What the task requires: Scan the records below for the string "target" and return every line where it appears.

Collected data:
************

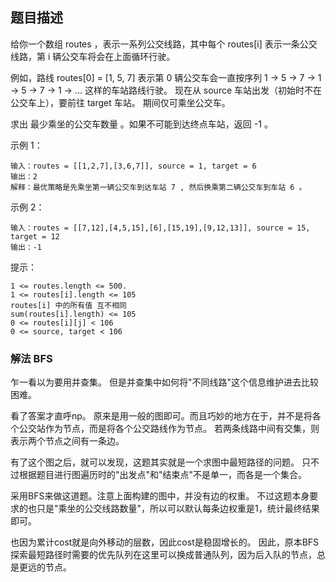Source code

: ## 题目描述

给你一个数组 routes ，表示一系列公交线路，其中每个 routes[i] 表示一条公交线路，第 i 辆公交车将会在上面循环行驶。

例如，路线 routes[0] = [1, 5, 7] 表示第 0 辆公交车会一直按序列 1 -> 5 -> 7 -> 1 -> 5 -> 7 -> 1 -> ... 这样的车站路线行驶。
现在从 source 车站出发（初始时不在公交车上），要前往 target 车站。 期间仅可乘坐公交车。

求出 最少乘坐的公交车数量 。如果不可能到达终点车站，返回 -1 。

示例 1：
```
输入：routes = [[1,2,7],[3,6,7]], source = 1, target = 6
输出：2
解释：最优策略是先乘坐第一辆公交车到达车站 7 , 然后换乘第二辆公交车到车站 6 。 
```
示例 2：
```
输入：routes = [[7,12],[4,5,15],[6],[15,19],[9,12,13]], source = 15, target = 12
输出：-1
```

提示：
```
1 <= routes.length <= 500.
1 <= routes[i].length <= 105
routes[i] 中的所有值 互不相同
sum(routes[i].length) <= 105
0 <= routes[i][j] < 106
0 <= source, target < 106
```

### 解法 BFS
乍一看以为要用并查集。
但是并查集中如何将"不同线路"这个信息维护进去比较困难。

看了答案才直呼np。
原来是用一般的图即可。而且巧妙的地方在于，并不是将各个公交站作为节点，而是将各个公交路线作为节点。
若两条线路中间有交集，则表示两个节点之间有一条边。

有了这个图之后，就可以发现，这题其实就是一个求图中最短路径的问题。
只不过根据题目进行图遍历时的"出发点"和"结束点"不是单一，而各是一个集合。

采用BFS来做这道题。注意上面构建的图中，并没有边的权重。
不过这题本身要求的也只是"乘坐的公交线路数量"，所以可以默认每条边权重是1，统计最终结果即可。

也因为累计cost就是向外移动的层数，因此cost是稳固增长的。
因此，原本BFS探索最短路径时需要的优先队列在这里可以换成普通队列，因为后入队的节点，总是更远的节点。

************

Exercise answer:
现在从 source 车站出发（初始时不在公交车上），要前往 target 车站。 期间仅可乘坐公交车。
输入：routes = [[1,2,7],[3,6,7]], source = 1, target = 6
输入：routes = [[7,12],[4,5,15],[6],[15,19],[9,12,13]], source = 15, target = 12
0 <= source, target < 106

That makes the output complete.